> TASK ITEM
A complete response lists each line of the data below that includes the word "CART".

> THE INPUT
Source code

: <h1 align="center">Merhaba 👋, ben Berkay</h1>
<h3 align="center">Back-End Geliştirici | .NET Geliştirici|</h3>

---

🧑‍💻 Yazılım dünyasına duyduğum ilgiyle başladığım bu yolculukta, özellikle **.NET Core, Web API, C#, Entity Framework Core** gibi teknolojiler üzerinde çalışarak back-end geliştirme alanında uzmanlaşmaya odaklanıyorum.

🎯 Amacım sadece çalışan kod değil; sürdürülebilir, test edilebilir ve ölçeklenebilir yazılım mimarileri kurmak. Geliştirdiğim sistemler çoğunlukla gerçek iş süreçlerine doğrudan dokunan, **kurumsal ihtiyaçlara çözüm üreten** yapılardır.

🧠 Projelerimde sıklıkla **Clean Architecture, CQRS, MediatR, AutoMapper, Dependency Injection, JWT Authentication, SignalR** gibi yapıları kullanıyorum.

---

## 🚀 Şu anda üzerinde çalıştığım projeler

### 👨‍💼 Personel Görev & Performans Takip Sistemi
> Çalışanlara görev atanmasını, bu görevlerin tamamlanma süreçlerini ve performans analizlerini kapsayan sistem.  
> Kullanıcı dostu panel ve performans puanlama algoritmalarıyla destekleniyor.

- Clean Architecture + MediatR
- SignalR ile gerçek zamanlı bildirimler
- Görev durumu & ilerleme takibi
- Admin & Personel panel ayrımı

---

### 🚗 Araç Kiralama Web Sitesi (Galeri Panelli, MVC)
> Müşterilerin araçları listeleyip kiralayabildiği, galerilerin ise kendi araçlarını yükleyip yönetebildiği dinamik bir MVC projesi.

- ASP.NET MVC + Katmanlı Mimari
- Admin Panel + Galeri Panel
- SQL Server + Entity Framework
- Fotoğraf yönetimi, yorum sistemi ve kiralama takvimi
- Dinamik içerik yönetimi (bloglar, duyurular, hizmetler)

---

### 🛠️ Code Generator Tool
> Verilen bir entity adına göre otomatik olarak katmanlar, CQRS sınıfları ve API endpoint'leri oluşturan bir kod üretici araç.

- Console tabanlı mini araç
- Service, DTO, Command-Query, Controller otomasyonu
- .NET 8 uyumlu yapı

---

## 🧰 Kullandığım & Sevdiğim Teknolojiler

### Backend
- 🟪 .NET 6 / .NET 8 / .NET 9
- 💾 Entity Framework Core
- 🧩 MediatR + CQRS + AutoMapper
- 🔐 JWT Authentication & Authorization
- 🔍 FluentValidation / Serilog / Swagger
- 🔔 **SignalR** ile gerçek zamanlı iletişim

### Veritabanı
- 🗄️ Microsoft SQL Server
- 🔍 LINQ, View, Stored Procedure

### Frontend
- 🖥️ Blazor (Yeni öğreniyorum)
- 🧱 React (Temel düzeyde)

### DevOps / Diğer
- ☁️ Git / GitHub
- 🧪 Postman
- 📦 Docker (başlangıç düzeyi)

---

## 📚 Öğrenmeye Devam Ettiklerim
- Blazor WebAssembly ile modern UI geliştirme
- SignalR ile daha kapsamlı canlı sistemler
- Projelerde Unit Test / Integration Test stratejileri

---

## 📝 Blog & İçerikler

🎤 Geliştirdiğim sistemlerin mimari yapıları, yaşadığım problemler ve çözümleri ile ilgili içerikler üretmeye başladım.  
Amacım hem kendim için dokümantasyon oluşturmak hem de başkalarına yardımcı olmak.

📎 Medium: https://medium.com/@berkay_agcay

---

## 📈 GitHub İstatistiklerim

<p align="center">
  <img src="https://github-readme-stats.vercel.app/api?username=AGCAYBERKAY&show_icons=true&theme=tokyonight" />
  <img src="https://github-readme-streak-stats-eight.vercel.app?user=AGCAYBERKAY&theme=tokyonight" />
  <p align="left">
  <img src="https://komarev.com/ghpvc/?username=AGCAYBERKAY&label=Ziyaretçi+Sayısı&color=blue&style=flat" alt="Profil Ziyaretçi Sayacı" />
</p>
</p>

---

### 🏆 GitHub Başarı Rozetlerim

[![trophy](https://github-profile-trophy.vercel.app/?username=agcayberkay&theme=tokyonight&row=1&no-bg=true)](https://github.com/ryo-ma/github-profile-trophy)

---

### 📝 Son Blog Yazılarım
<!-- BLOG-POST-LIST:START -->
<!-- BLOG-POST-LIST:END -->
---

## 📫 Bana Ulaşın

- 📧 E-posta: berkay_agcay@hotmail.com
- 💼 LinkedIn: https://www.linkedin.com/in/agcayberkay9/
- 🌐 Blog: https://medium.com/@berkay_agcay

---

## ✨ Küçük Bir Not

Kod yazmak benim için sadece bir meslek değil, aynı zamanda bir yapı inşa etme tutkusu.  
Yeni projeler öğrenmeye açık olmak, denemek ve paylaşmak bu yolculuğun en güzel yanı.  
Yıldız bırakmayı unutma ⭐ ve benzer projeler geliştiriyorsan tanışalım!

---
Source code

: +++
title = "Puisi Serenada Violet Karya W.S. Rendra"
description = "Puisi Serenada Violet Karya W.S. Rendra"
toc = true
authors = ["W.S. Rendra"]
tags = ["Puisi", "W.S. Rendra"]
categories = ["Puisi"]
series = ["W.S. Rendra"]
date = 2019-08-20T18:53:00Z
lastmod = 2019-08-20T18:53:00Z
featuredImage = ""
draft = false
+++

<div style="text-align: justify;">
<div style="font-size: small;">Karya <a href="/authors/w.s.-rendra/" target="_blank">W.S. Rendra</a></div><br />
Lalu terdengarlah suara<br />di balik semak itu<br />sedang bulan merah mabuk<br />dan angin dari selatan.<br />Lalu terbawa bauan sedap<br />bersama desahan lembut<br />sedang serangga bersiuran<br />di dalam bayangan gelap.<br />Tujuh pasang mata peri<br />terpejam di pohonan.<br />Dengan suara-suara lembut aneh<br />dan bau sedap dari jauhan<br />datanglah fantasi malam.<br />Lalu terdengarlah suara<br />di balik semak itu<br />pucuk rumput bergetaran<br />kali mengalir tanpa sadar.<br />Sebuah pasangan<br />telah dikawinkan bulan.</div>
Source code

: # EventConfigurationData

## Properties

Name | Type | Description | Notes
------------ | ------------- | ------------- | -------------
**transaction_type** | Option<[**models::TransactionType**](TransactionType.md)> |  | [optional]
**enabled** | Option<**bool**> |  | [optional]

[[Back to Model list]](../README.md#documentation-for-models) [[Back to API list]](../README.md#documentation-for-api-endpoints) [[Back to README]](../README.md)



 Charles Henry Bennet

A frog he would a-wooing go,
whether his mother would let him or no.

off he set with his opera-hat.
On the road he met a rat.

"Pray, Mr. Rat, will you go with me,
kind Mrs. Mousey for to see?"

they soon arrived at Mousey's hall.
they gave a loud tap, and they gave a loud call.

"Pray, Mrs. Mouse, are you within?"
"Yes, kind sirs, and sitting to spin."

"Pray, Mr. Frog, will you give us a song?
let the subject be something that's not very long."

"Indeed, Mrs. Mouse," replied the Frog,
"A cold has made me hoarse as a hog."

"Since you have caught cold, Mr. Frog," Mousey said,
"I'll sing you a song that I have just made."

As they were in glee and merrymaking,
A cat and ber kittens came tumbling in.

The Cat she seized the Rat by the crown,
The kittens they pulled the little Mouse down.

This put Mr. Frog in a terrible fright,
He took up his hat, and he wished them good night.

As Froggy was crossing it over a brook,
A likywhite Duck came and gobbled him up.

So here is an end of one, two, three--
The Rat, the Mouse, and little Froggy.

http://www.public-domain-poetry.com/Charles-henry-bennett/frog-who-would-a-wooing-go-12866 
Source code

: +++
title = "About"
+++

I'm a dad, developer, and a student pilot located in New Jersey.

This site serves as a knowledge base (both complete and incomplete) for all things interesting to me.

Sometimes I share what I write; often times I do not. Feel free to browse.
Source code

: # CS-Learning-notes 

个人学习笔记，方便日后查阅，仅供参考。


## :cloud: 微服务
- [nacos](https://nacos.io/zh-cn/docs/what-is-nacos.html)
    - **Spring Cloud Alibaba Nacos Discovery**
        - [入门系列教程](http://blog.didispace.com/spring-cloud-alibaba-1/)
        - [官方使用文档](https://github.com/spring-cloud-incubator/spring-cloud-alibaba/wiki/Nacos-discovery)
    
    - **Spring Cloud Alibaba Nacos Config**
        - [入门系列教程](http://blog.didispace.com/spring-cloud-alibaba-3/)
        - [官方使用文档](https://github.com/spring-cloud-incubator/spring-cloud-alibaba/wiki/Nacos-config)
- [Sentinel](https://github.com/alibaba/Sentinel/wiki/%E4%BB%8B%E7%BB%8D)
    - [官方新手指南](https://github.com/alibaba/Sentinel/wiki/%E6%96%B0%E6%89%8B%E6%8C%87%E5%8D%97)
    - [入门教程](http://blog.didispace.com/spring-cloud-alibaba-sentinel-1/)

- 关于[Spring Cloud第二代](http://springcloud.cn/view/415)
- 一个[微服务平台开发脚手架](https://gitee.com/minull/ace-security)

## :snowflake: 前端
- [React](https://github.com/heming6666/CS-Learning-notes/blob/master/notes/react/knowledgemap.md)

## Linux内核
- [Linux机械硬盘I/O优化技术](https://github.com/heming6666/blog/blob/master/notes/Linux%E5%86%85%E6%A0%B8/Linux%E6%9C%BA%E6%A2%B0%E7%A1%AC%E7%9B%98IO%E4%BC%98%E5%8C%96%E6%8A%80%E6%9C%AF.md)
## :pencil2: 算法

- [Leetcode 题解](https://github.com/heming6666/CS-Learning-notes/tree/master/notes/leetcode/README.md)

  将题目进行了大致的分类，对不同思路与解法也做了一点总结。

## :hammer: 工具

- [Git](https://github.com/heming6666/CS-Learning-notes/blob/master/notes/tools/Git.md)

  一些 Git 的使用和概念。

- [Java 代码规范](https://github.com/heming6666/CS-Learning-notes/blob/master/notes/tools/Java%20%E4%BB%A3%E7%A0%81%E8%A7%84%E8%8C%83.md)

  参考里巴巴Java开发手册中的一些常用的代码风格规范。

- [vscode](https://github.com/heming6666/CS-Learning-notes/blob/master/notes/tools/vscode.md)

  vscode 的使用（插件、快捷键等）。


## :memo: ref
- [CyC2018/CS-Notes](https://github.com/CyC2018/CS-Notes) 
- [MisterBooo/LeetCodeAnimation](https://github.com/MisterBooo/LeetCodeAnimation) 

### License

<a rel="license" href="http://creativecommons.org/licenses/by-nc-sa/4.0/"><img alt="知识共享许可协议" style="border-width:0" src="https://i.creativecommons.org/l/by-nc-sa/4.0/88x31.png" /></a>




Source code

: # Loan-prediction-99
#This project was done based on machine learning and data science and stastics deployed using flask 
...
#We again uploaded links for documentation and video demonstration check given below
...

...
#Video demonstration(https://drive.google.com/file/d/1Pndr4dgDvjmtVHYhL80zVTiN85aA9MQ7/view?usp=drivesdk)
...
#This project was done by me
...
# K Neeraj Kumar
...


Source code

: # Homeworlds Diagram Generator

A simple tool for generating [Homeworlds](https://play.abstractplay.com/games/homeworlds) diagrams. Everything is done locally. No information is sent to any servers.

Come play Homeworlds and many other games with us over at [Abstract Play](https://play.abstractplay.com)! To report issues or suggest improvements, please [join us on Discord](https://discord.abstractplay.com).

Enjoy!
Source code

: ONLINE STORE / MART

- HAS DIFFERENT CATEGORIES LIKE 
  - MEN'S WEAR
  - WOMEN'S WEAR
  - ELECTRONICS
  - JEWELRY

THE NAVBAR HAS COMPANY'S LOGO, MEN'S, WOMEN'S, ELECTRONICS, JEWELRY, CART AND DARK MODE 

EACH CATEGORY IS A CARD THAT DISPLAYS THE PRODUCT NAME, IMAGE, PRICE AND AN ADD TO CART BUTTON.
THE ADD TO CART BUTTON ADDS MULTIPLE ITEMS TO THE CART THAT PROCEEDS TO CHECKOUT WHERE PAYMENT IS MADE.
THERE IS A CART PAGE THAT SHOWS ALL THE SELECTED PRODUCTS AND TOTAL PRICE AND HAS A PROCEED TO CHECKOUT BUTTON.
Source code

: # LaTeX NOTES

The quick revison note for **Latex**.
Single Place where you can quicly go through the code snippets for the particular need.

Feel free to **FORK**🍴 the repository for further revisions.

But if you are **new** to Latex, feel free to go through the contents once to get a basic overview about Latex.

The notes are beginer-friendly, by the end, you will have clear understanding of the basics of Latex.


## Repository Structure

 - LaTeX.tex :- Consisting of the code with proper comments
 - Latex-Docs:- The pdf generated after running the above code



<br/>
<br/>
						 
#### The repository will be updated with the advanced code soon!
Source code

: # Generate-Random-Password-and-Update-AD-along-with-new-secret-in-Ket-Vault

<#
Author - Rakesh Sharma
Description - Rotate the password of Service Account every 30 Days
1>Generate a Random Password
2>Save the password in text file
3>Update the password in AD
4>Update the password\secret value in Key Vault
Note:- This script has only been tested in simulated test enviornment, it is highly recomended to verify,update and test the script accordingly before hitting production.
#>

> YOUR SOLUTION
THE NAVBAR HAS COMPANY'S LOGO, MEN'S, WOMEN'S, ELECTRONICS, JEWELRY, CART AND DARK MODE 
EACH CATEGORY IS A CARD THAT DISPLAYS THE PRODUCT NAME, IMAGE, PRICE AND AN ADD TO CART BUTTON.
THE ADD TO CART BUTTON ADDS MULTIPLE ITEMS TO THE CART THAT PROCEEDS TO CHECKOUT WHERE PAYMENT IS MADE.
THERE IS A CART PAGE THAT SHOWS ALL THE SELECTED PRODUCTS AND TOTAL PRICE AND HAS A PROCEED TO CHECKOUT BUTTON.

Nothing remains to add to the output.